Preventive Tips Against Marine Electrolysis

Let’s exclude the technical aspects of marine electrolysis formation and concentrate on how it can be prevented. Of course it is important to understand this phenomenon, but our intention is provide the benchmarks that will assure success towards boat metal parts preservation.

Marine electrolysis can be avoided in most cases combining practical techniques, but most importantly through monitoring. Underwater monitoring and anode replacement is not enough; complementary external and internal boat inspections are essential to have all your bases covered.

To do so it is necessary to separate actions in both elements: “Marine Electrolysis Prevention above deck” and “Marine Electrolysis Prevention below deck.”

Marine electrolysis prevention tips – Above deck

Internal Bonding wire Make sure that bonded through-hulls, underwater lights, trim tabs and other boat parts remain properly connected and the wires are in good shape. Perform inspections carefully and regularly. Search for power cords in contact with the water around your boat and make sure to pull them out if so.

Meet your neighbors; find out if their boat metal parts are electrolysis-free and if they are well maintained vessels.

Using a Galvanic Isolator is a great way to isolate your vessel from others; blocking low voltage DC currents coming on board your boat through the shore power ground wire. Just make sure that the selected equipment meets the ABYC (American Boat & Yacht Council) specifications.

Marine electrolysis prevention tips – Below deck

electrolysis It is important to understand that different marinas, docks and slips create particular electrolysis environments and boat metal parts are affected differently. It is almost impossible to establish a pattern when measuring marine electrolysis. Each case should be taken on an individual basis.

Underwater zinc monitoring is King when it comes to electrolysis prevention.

Zinc monitoring involves a meticulous evaluation of each zinc: mass, installation and electrolysis reaction.

It is recommended to replace zincs at 50%.

Zincs must be brushed during the hull cleaning visit to determine how much zinc life is left.

The contact between metals (zinc/boat metal part) must be spotlessly clean.

Maintain original manufacturer zinc configuration, do not overload the system.

Make sure your diver understands the basics of the process.

Technical aspects of Corrosion:

“The destruction of a metal or alloy by chemical or electrochemical reaction with its environment.”

It is fairly difficult to glance at a failed metal boat part and tell immediately what caused that particular failure. Most likely the failure was caused by a combination of reasons, including wrong choice of alloy by the manufacturer, manufacturing error, such as overheating, contamination or wrong coating, error in application by the boat builder, water velocity, impurities, or pollution in the electrolyte (sea water), temperature, vibration, stress, crevice, galvanic or stray current corrosion.

Galvanic Corrosion:

A natural phenomenon is that two different connected metals immersed in sea water, or electrolyte, develop voltage and current. The metal that is most active electrically (more positive) will deteriorate while protecting the metal that is less positive. If both of these metals are important to us, we can attach another metal, more positive than the other two, which will deteriorate first and protect the more important metals. This sacrificial metal will erode, protecting the boat metal that is bonded to it and exposed to the same body of water.

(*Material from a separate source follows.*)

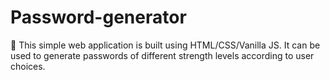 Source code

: # Password-generator
🔑 This simple web application is built using HTML/CSS/Vanilla JS. It can be used to generate passwords of different strength levels according to user choices.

Stray Current Corrosion (commonly called Electrolysis):

Stray current corrosion is similar to Galvanic Corrosion except that the voltage and current flow is created by an outside electrical source rather than spontaneously in nature, normally with much more force than galvanic action and can deteriorate our valuable boat metal in a very short period of time.

Mechanical Corrosion:

Turbulent water, high velocity water (especially at bends in cooler tubing), and silt laden water will all cause erosion of metals. Uneven velocity inside a tube or across metal surfaces of boats in tidal water or drifting will also cause erosion. Propellers have several special problems, in that they have large uneven surfaces exposed to tidal currents which causes temperature and electrical differences on different areas of surface, and also differences in voltage due to the different speed between the hub and blades. Besides balancing the shaft and propellers, bonding, using shaft straps and an anode system will normally keep propeller erosion to a minimum by evening out the voltage over the entire propeller surface.